ALBUQUERQUE, N.M., -- What if you could make something good happen, and do so cost-effectively, sustainably and on a grand scale? You’d leap at the chance, wouldn’t you?
Engineering with Nature (EWN) can make this happen. EWN is a holistic approach for planning, designing, constructing, and operating engineering projects that relies on natural forces and processes to help create and maintain the projects. The end result is a sustainable, resilient, long-term solution to ecosystem restoration, navigation, and other problems. EWN is not a novel concept, but has become an increasingly important strategy for redressing ecosystem damage over large landscapes.
The Middle Rio Grande in Albuquerque is one such damaged landscape. The remaining floodplain in this 41 mile-long reach looked like a “war zone,” littered with jetty jacks and abandoned construction rubble. Invasive species dominated the understory. Gone was the riparian gallery forest mosaic (bosque), with its park-like vistas interspersed with grassy meadows and wetlands. Gone was the wide, braided river with it spring overbanking floods. The change was profound, transformative. What was lost through dredging, levee-building, and dams couldn’t be restored in a day or a year. The scale is too vast, the cost too high.
EWN offered a cost-effective and sustainable way for USACE Albuquerque District Planner Alicia Austin Johnson and Ecologist Ondrea Hummel to restore portions of this floodplain. EWN features were established under three projects:
- The BioPark Section 1135 project restored nine acres of wetland and 48 acres of bosque.
- The Rt. 66 Section 1135 project restored 121 acres of bosque.

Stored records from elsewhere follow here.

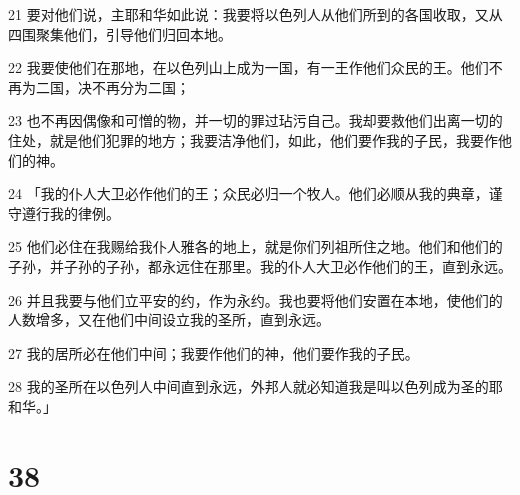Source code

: \par 21 要对他们说，主耶和华如此说：我要将以色列人从他们所到的各国收取，又从四围聚集他们，引导他们归回本地。
\par 22 我要使他们在那地，在以色列山上成为一国，有一王作他们众民的王。他们不再为二国，决不再分为二国；
\par 23 也不再因偶像和可憎的物，并一切的罪过玷污自己。我却要救他们出离一切的住处，就是他们犯罪的地方；我要洁净他们，如此，他们要作我的子民，我要作他们的神。
\par 24 「我的仆人大卫必作他们的王；众民必归一个牧人。他们必顺从我的典章，谨守遵行我的律例。
\par 25 他们必住在我赐给我仆人雅各的地上，就是你们列祖所住之地。他们和他们的子孙，并子孙的子孙，都永远住在那里。我的仆人大卫必作他们的王，直到永远。
\par 26 并且我要与他们立平安的约，作为永约。我也要将他们安置在本地，使他们的人数增多，又在他们中间设立我的圣所，直到永远。
\par 27 我的居所必在他们中间；我要作他们的神，他们要作我的子民。
\par 28 我的圣所在以色列人中间直到永远，外邦人就必知道我是叫以色列成为圣的耶和华。」

\chapter{38}

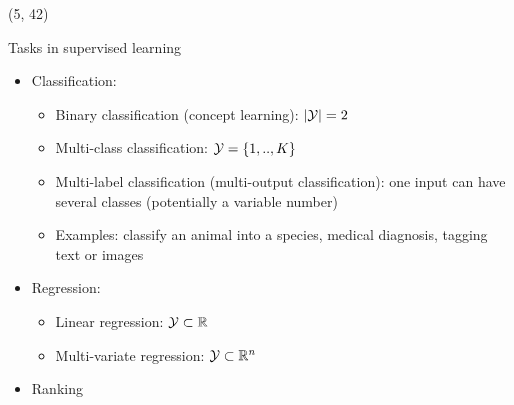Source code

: \begin{frame}
  \begin{textblock}{90}(5, 42)
    \begin{block}{Tasks in supervised learning}
      \begin{itemize}
      \item<2-> Classification:
        \begin{itemize}
        \item Binary classification (concept learning): $\left | \mathcal{Y} \right | = 2$
        \item Multi-class classification: $\mathcal{Y} = \left \lbrace {1,..,K} \right \rbrace$
        \item Multi-label classification (multi-output classification): one input can have
        several classes (potentially a variable number)
        \item Examples: classify an animal into a species, medical diagnosis, tagging text or images
        \end{itemize}
      \item<3-> Regression:
        \begin{itemize}
        \item Linear regression: $\mathcal{Y} \subset \mathbb{R}$
        \item Multi-variate regression: $\mathcal{Y} \subset \mathbb{R}^n$
        \end{itemize}
      \item<4-> Ranking
      \end{itemize}
    \end{block}
  \end{textblock}
\end{frame}




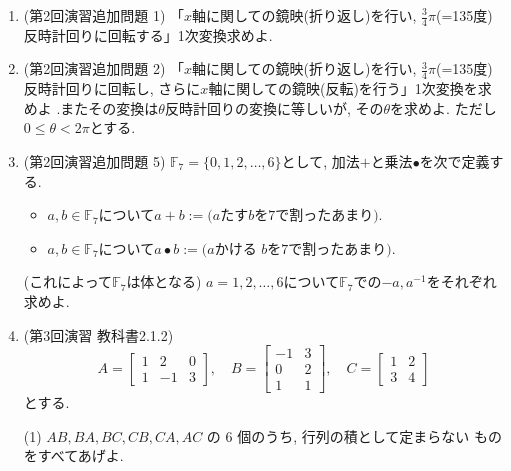 \documentclass[dvipdfmx,a4paper,11pt]{article} %
\theoremstyle{definition}
\begin{document}
\begin{enumerate}[label=\textbf{問題}\arabic*.]
\item(第2回演習追加問題 1) 「$x$軸に関しての鏡映(折り返し)を行い, $\frac{3}{4}\pi$(=135度)反時計回りに回転する」1次変換求めよ.
  \item(第2回演習追加問題 2) 「$x$軸に関しての鏡映(折り返し)を行い, $\frac{3}{4}\pi$(=135度)反時計回りに回転し, さらに$x$軸に関しての鏡映(反転)を行う」1次変換を求めよ .またその変換は$\theta$反時計回りの変換に等しいが, その$\theta$を求めよ. 
  ただし$0 \le \theta <2\pi$とする. 
\item (第2回演習追加問題 5) $\mathbb{F}_7=\{0,1 ,2, \ldots, 6\}$として, 
  加法$+ $と乗法$\bullet$を次で定義する.
  \begin{itemize}
  \item $a, b \in \mathbb{F}_7$について$a+b:=\text{($a$たす$b$を$7$で割ったあまり)}$. 
\item $a, b \in \mathbb{F}_7$について$a\bullet b:=\text{($a$かける $b$を$7$で割ったあまり)}$. 
 \end{itemize}
(これによって$\mathbb{F}_7$は体となる)
$a=1,2, \ldots, 6$について$\mathbb{F}_7$での$-a, a^{-1}$をそれぞれ求めよ.
\item (第3回演習 教科書2.1.2)
\[
A=
\begin{bmatrix}
1 & 2 & 0\\
1 & -1 & 3
\end{bmatrix},
\quad
B=
\begin{bmatrix}
-1 & 3\\
0 & 2\\
1 & 1
\end{bmatrix},
\quad
C=
\begin{bmatrix}
1 & 2\\
3 & 4
\end{bmatrix}
\]
とする.

(1) \(AB, BA, BC, CB, CA, AC\) の \(6\) 個のうち, 行列の積として定まらない
ものをすべてあげよ.


\end{enumerate}
\end{document}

- The Middle Rio Grande Restoration Section 3118 project restored 916 acres of habitat in 18 areas along a 26-mile stretch of the river.
Central to their EWN strategy has been to reintroduce spring floodwaters to the floodplain to re-create a hydrologic environment more favorable to the establishment of native willow and cottonwood. “This creates a ‘home-court advantage’ for native species,” Austin Johnson says.
Bringing floodwater into the bosque means bringing the land down to water level through bank terracing, construction of high-flow channels and backwater channels, and connecting unused irrigation ditches to the river. As the spring flood rises, it spills into these features, saturating the ground, recharging the near-surface water table, and creating slackwater nursery habitat for the endangered Rio Grande silvery minnow. As floodwaters recede, young-of-year minnow migrate to the main channel, and the roots of native willow and cottonwood seedlings track the summer water table decline.
Austin Johnson is pleased with this outcome: “Although we focused on a multi-species approach to the restoration, we expect the year-on-year success of these channels in creating minnow nursery habitat to be phenomenal.”
Away from the river, the land was lowered to the water table by creating depressions that intersected the spring water table. Willows established in these “swales” are maintained indefinitely by seasonal water table fluctuations. “Within a year of establishing our first swale, the willows were attracting endangered Southwestern willow flycatchers,” Austin Johnson observed. “We hope in the future that these swales attract nesting pairs as well.”
Because of water scarcity in a fully allocated basin, open water wetlands have been re-created at only one site but the results are stunning. At the BioPark, excavation to the water table coupled with natural water table fluctuation and native seed dispersal resulted in the establishment of wetland and wet-meadow habitat. “This scarce habitat has provided a haven for waterfowl, no matter the season or time of day,” Austin Johnson said.
By creating a partnership with nature, Austin Johnson and Hummel have re-created far more acreage of self-sustaining habitat in the Middle Rio Grande than they could have otherwise afforded. Monitoring of these projects under an adaptive management paradigm has ensured that the best practices have been identified and replicated in subsequent Albuquerque District projects and those of sister federal and state agencies in the region. Monitoring has shown that these restored environments provide critical habitat for the region’s endangered species.
“This is truly a case of ‘if you build it, they will come’,” Austin Johnson says, “If you enable the river to flood the bosque with something resembling historical seasonal norms, native plants and animals will find their way to this site on their own. Because EWN is so cost-effective, we are able to affect this change at the landscape scale, which is truly exciting to me.”